Mātauranga Māori and emerging science to the fore at next month’s 50th annual New Zealand Freshwater Sciences Society conference
Mātauranga Māori (Māori knowledge) and emerging science is at the forefront of next month’s New Zealand Freshwater Sciences Society (NZFSS) annual conference, to be held in Nelson from 10-14 December.
This is the 50th annual NZFSS conference and comes at a time when interest in freshwater in Aotearoa/New Zealand has never been more acute or widespread.
Conference convener, Cawthron Institute Freshwater Ecologist Joanne Clapcott (Ngāti Porou), says that all New Zealanders have a role to play in maintaining and improving the quality of our freshwater, whether as community members or as people with specialist professional or cultural knowledge. However, she says, there is a particular and increasing need for mātauranga Māori to be at the heart of freshwater science and freshwater management.
“There is a deepening understanding of the importance of mātauranga Māori but a real capability and capacity crunch. There just isn’t enough support for people to contribute that knowledge combined with scientific expertise. Plus the increase in demand for just that capability is exponential.”

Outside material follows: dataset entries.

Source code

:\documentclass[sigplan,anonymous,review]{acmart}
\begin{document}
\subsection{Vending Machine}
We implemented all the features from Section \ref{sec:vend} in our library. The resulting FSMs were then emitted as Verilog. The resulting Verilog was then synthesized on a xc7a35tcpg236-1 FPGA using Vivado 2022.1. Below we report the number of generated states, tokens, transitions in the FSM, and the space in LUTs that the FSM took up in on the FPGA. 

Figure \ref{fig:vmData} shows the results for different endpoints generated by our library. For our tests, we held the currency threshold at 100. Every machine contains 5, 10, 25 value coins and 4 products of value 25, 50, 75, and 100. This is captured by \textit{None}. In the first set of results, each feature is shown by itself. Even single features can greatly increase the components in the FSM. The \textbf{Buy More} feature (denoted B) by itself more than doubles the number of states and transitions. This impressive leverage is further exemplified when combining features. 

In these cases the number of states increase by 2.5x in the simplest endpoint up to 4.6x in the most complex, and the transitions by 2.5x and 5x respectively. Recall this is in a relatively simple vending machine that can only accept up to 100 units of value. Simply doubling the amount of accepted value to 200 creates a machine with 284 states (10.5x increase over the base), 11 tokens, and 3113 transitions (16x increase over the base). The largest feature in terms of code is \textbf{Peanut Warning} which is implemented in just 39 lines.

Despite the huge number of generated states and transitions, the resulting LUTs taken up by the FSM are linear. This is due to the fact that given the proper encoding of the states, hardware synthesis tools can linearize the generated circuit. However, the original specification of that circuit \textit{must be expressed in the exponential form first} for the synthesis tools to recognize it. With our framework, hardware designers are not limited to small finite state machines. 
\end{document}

The NZFSS conference is appropriately themed “Ka mua, ka muri” referencing a well-known whakataukī or proverb that advises walking towards the future looking to the past for insights that will help us.
Conference highlights include a free public lecture at the Rutherford Hotel from 7pm-8:30pm on Wednesday 12 December.

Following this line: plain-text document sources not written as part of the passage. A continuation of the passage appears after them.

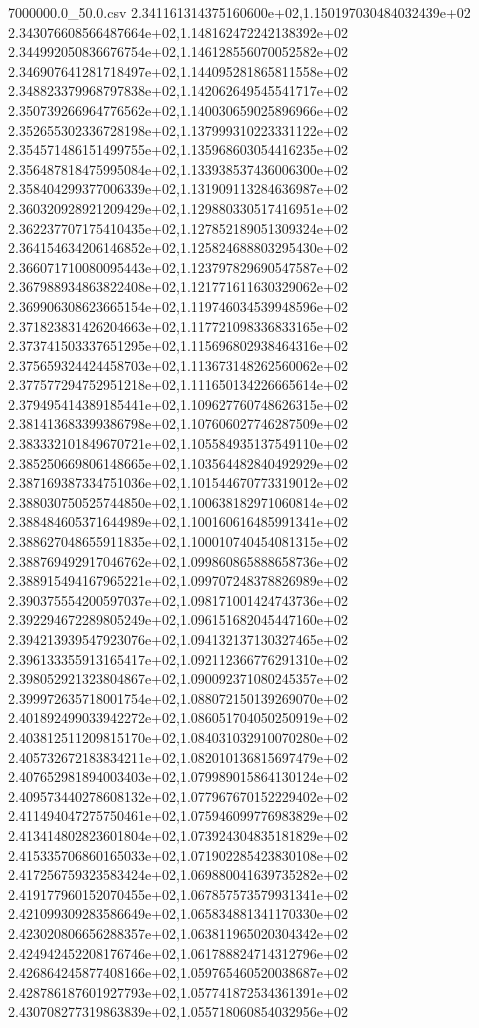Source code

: \begin{filecontents*}{7000000.0_50.0.csv}
2.341161314375160600e+02,1.150197030484032439e+02
2.343076608566487664e+02,1.148162472242138392e+02
2.344992050836676754e+02,1.146128556070052582e+02
2.346907641281718497e+02,1.144095281865811558e+02
2.348823379968797838e+02,1.142062649545541717e+02
2.350739266964776562e+02,1.140030659025896966e+02
2.352655302336728198e+02,1.137999310223331122e+02
2.354571486151499755e+02,1.135968603054416235e+02
2.356487818475995084e+02,1.133938537436006300e+02
2.358404299377006339e+02,1.131909113284636987e+02
2.360320928921209429e+02,1.129880330517416951e+02
2.362237707175410435e+02,1.127852189051309324e+02
2.364154634206146852e+02,1.125824688803295430e+02
2.366071710080095443e+02,1.123797829690547587e+02
2.367988934863822408e+02,1.121771611630329062e+02
2.369906308623665154e+02,1.119746034539948596e+02
2.371823831426204663e+02,1.117721098336833165e+02
2.373741503337651295e+02,1.115696802938464316e+02
2.375659324424458703e+02,1.113673148262560062e+02
2.377577294752951218e+02,1.111650134226665614e+02
2.379495414389185441e+02,1.109627760748626315e+02
2.381413683399386798e+02,1.107606027746287509e+02
2.383332101849670721e+02,1.105584935137549110e+02
2.385250669806148665e+02,1.103564482840492929e+02
2.387169387334751036e+02,1.101544670773319012e+02
2.388030750525744850e+02,1.100638182971060814e+02
2.388484605371644989e+02,1.100160616485991341e+02
2.388627048655911835e+02,1.100010740454081315e+02
2.388769492917046762e+02,1.099860865888658736e+02
2.388915494167965221e+02,1.099707248378826989e+02
2.390375554200597037e+02,1.098171001424743736e+02
2.392294672289805249e+02,1.096151682045447160e+02
2.394213939547923076e+02,1.094132137130327465e+02
2.396133355913165417e+02,1.092112366776291310e+02
2.398052921323804867e+02,1.090092371080245357e+02
2.399972635718001754e+02,1.088072150139269070e+02
2.401892499033942272e+02,1.086051704050250919e+02
2.403812511209815170e+02,1.084031032910070280e+02
2.405732672183834211e+02,1.082010136815697479e+02
2.407652981894003403e+02,1.079989015864130124e+02
2.409573440278608132e+02,1.077967670152229402e+02
2.411494047275750461e+02,1.075946099776983829e+02
2.413414802823601804e+02,1.073924304835181829e+02
2.415335706860165033e+02,1.071902285423830108e+02
2.417256759323583424e+02,1.069880041639735282e+02
2.419177960152070455e+02,1.067857573579931341e+02
2.421099309283586649e+02,1.065834881341170330e+02
2.423020806656288357e+02,1.063811965020304342e+02
2.424942452208176746e+02,1.061788824714312796e+02
2.426864245877408166e+02,1.059765460520038687e+02
2.428786187601927793e+02,1.057741872534361391e+02
2.430708277319863839e+02,1.055718060854032956e+02

\end{filecontents*}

Presenters at the public lecture include University of Auckland PhD candidate based at Cawthron Institute Katie Brasell who will speak about the state of New Zealand’s lakes and the very significant Lakes380 project which is currently underway.
The Lakes380 project aims to obtain a nationwide health overview of 10 percent of our lakes to both assist with identifying lakes that need protection and guide future restoration projects.
Other speakers at the public lecture will address topics such as the role of rivers in transporting plastic debris to the ocean and New Zealand’s taonga freshwater fish species.
“We really encourage people to register now to attend the free public lecture as tickets are limited by the venue size,” says Clapcott. “This is a great opportunity to hear from three talented emerging scientists about freshwater issues that affect us all.”
In line with the future focus of this year’s conference, the inaugural winner of the Early Career Award will also be presenting at the event.